Classical Greek life science had been based upon the Golden Mean geometries associated with the harmonic movement of the Pythagorean Music of the Spheres concept. Celestial movement was also thought to use the forces of harmonic resonance to transmit evolutionary guidance information to the movement of atoms within biological systems. Huang suggested that by observing evolutionary patterning changes to the various Golden Mean designs recorded in the worlds seashell fossil record, it might be possible to deduce the nature of the new life energy physics laws.

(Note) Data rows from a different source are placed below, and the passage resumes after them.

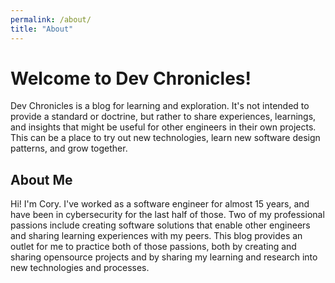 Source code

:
 ```yaml
---
permalink: /about/
title: "About"
---
```


# Welcome to Dev Chronicles!

Dev Chronicles is a blog for learning and exploration. It's not intended to provide a standard or doctrine, but rather 
to share experiences, learnings, and insights that might be useful for other engineers in their own projects. This
can be a place to try out new technologies, learn new software design patterns, and grow together.

## About Me

Hi! I'm Cory. I've worked as a software engineer for almost 15 years, and have been in cybersecurity for the last
half of those. Two of my professional passions include creating software solutions that enable other engineers and
sharing learning experiences with my peers. This blog provides an outlet for me to practice both of those passions,
both by creating and sharing opensource projects and by sharing my learning and research into new technologies
and processes.
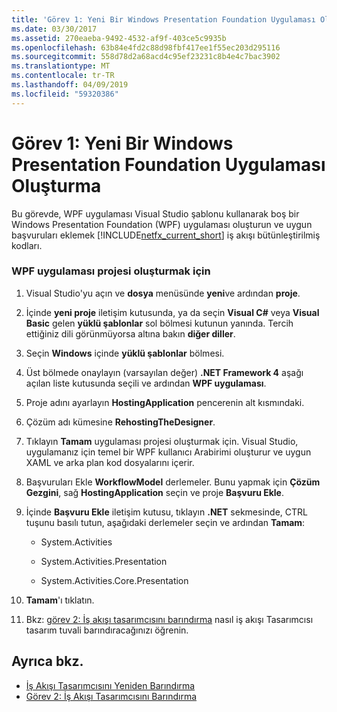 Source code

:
```yaml
---
title: 'Görev 1: Yeni Bir Windows Presentation Foundation Uygulaması Oluşturma'
ms.date: 03/30/2017
ms.assetid: 270eaeba-9492-4532-af9f-403ce5c9935b
ms.openlocfilehash: 63b84e4fd2c88d98fbf417ee1f55ec203d295116
ms.sourcegitcommit: 558d78d2a68acd4c95ef23231c8b4e4c7bac3902
ms.translationtype: MT
ms.contentlocale: tr-TR
ms.lasthandoff: 04/09/2019
ms.locfileid: "59320386"
---
```

# <a name="task-1-create-a-new-windows-presentation-foundation-application"></a>Görev 1: Yeni Bir Windows Presentation Foundation Uygulaması Oluşturma
Bu görevde, WPF uygulaması Visual Studio şablonu kullanarak boş bir Windows Presentation Foundation (WPF) uygulaması oluşturun ve uygun başvuruları eklemek [!INCLUDE[netfx_current_short](../../../includes/netfx-current-short-md.md)] iş akışı bütünleştirilmiş kodları.  
  
### <a name="to-create-the-wpf-application-project"></a>WPF uygulaması projesi oluşturmak için  
  
1. Visual Studio'yu açın ve **dosya** menüsünde **yeni**ve ardından **proje**.  
  
2. İçinde **yeni proje** iletişim kutusunda, ya da seçin **Visual C#**  veya **Visual Basic** gelen **yüklü şablonlar** sol bölmesi kutunun yanında. Tercih ettiğiniz dili görünmüyorsa altına bakın **diğer diller**.  
  
3. Seçin **Windows** içinde **yüklü şablonlar** bölmesi.  
  
4. Üst bölmede onaylayın (varsayılan değer) **.NET Framework 4** aşağı açılan liste kutusunda seçili ve ardından **WPF uygulaması**.  
  
5. Proje adını ayarlayın **HostingApplication** pencerenin alt kısmındaki.  
  
6. Çözüm adı kümesine **RehostingTheDesigner**.  
  
7. Tıklayın **Tamam** uygulaması projesi oluşturmak için. Visual Studio, uygulamanız için temel bir WPF kullanıcı Arabirimi oluşturur ve uygun XAML ve arka plan kod dosyalarını içerir.  
  
8. Başvuruları Ekle **WorkflowModel** derlemeler. Bunu yapmak için **Çözüm Gezgini**, sağ **HostingApplication** seçin ve proje **Başvuru Ekle**.  
  
9. İçinde **Başvuru Ekle** iletişim kutusu, tıklayın **.NET** sekmesinde, CTRL tuşunu basılı tutun, aşağıdaki derlemeler seçin ve ardından **Tamam**:  
  
    -   System.Activities  
  
    -   System.Activities.Presentation  
  
    -   System.Activities.Core.Presentation  
  
10. **Tamam**'ı tıklatın.  
  
11. Bkz: [görev 2: İş akışı tasarımcısını barındırma](task-2-host-the-workflow-designer.md) nasıl iş akışı Tasarımcısı tasarım tuvali barındıracağınızı öğrenin.  
  
## <a name="see-also"></a>Ayrıca bkz.

- [İş Akışı Tasarımcısını Yeniden Barındırma](rehosting-the-workflow-designer.md)
- [Görev 2: İş Akışı Tasarımcısını Barındırma](task-2-host-the-workflow-designer.md)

During the 1980s the Science-Art Centre had several seashell life energy papers published by Italy’s leading scientific journal, Il Nouvo Cimento. In 1990 two of them were selected as being amongst the important discoveries of the 20th Century by IEEE in Washington. This institute is dedicated to the betterment of the human condition and is the world’s largest technical professional society. The Centre’s mathematician, generated the simulation of a living seashell creature. By lowering the formula’s harmonic order, he generated the creature’s 20 million year old fossil ancestor. By lowering the order by a lesser harmonic he obtained the simulation of the fossil, Niponites Mirabilis, becoming the first person in the world to link that fossil to any living creature.

In 1995 the seashell mathematics won an internationally peer reviewed first prize in biology for the discovery of new physics laws governing optimum biological growth and development through space time, validating Kun Huang’s original premise. Recently it was discovered that the first bone created in the human embryo is the sphenoid bone and that it was currently changing its shape under the influence of the same physics forces controlling seashell evolution. The sphenoid, known in Alchemy as Golden Mean is in vibrational contact with the sea shell design of the inner ear. Niponites Mirabilis was designed to keep the creature upright in water and the design of the inner ear keeps humans upright on the land. The Science-Art Centre is now working on a project to generate a futuristic human survival simulation in order to deduce the nature of new human survival technologies.